Real-world evidence for Ustekinumab in psoriasis: observational cohorts, registries, propensity matching, and outcomes.
Overview: what real-world evidence adds for ustekinumab
Ustekinumab, an IL-12/23p40 inhibitor, has substantial real-world evidence in moderate-to-severe psoriasis from large national registries, multinational observational cohorts, and claims-based comparative safety/effectiveness studies. Across these datasets, ustekinumab generally shows strong treatment persistence and a favorable safety profile, particularly compared with adalimumab and several older biologics. However, newer IL-23p19 inhibitors and some IL-17/IL-17A agents often show greater skin-clearance effectiveness or longer effectiveness-related drug survival, especially in biologic-experienced populations.

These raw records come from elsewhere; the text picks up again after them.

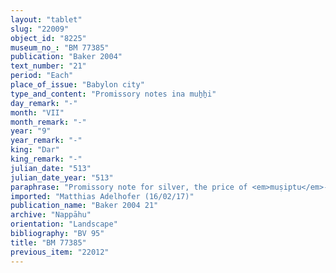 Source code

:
 ```yaml
---
layout: "tablet"
slug: "22009"
object_id: "8225"
museum_no_: "BM 77385"
publication: "Baker 2004"
text_number: "21"
period: "Each"
place_of_issue: "Babylon city"
type_and_content: "Promissory notes ina muẖẖi"
day_remark: "-"
month: "VII"
month_remark: "-"
year: "9"
year_remark: "-"
king: "Dar"
king_remark: "-"
julian_date: "513"
julian_date_year: "513"
paraphrase: "Promissory note for silver, the price of <em>muṣiptu</em>-garment(s): <strong>B </strong>owes 2 minas of white silver of 1/8 alloy without interest, which is the price of <em>muṣiptu</em>-garment(s), to <strong><sup>f</sup>A</strong>. But <strong><sup>f</sup>A</strong> will not receive the money from <strong>B</strong> for 15 years. When <strong>B</strong> receives (<em>mahāru</em>[?], <em>i-di-har</em>) the silver for <strong><sup>f</sup>A</strong>, he will pay (<em>nadānu</em>, <em>i-na-da-&aacute;&scaron;-&scaron;&uacute;</em>) <strong><sup>f</sup>A</strong> the capital amount without interest. 3 witnesses and the scribe (Nidinti-Bēl/Lī&scaron;iru//Bēl-u&scaron;umgal).<br /> &nbsp;<br /> <strong><sup>f</sup></strong><strong>A</strong> = Hīptāya/Balāṭu//Rab-ban&ecirc;; <strong>B</strong> = &Scaron;ellebu/Iddināya//Nappāhu (husband of <strong><sup>f</sup>A</strong>; cf.&nbsp; MLC1816)<br /> &nbsp;"
imported: "Matthias Adelhofer (16/02/17)"
publication_name: "Baker 2004 21"
archive: "Nappāhu"
orientation: "Landscape"
bibliography: "BV 95"
title: "BM 77385"
previous_item: "22012"
---
```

1. Drug survival and persistence in psoriasis registries
BADBIR: ustekinumab as a strong long-term comparator
The British Association of Dermatologists Biologics and Immunomodulators Register (BADBIR) provides some of the largest real-world data. In a prospective cohort of 16,122 biologic treatment courses—adalimumab 6,607, ustekinumab 5,405, secukinumab 2,677, guselkumab 730, and ixekizumab 703—ustekinumab had high 1-year crude drug survival for effectiveness: 0.89 (95% CI, 0.88–0.89), compared with adalimumab 0.81 (95% CI, 0.80–0.82), secukinumab 0.86 (95% CI, 0.85–0.87), ixekizumab 0.86 (95% CI, 0.83–0.89), and guselkumab 0.94 (95% CI, 0.92–0.96). In adjusted models, adalimumab had poorer effectiveness-related survival than ustekinumab, with an adjusted hazard ratio of 2.37 (95% CI, 2.03–2.76), whereas guselkumab had better survival than ustekinumab, adjusted HR 0.13 (95% CI, 0.03–0.56) (Yiu et al., 2022).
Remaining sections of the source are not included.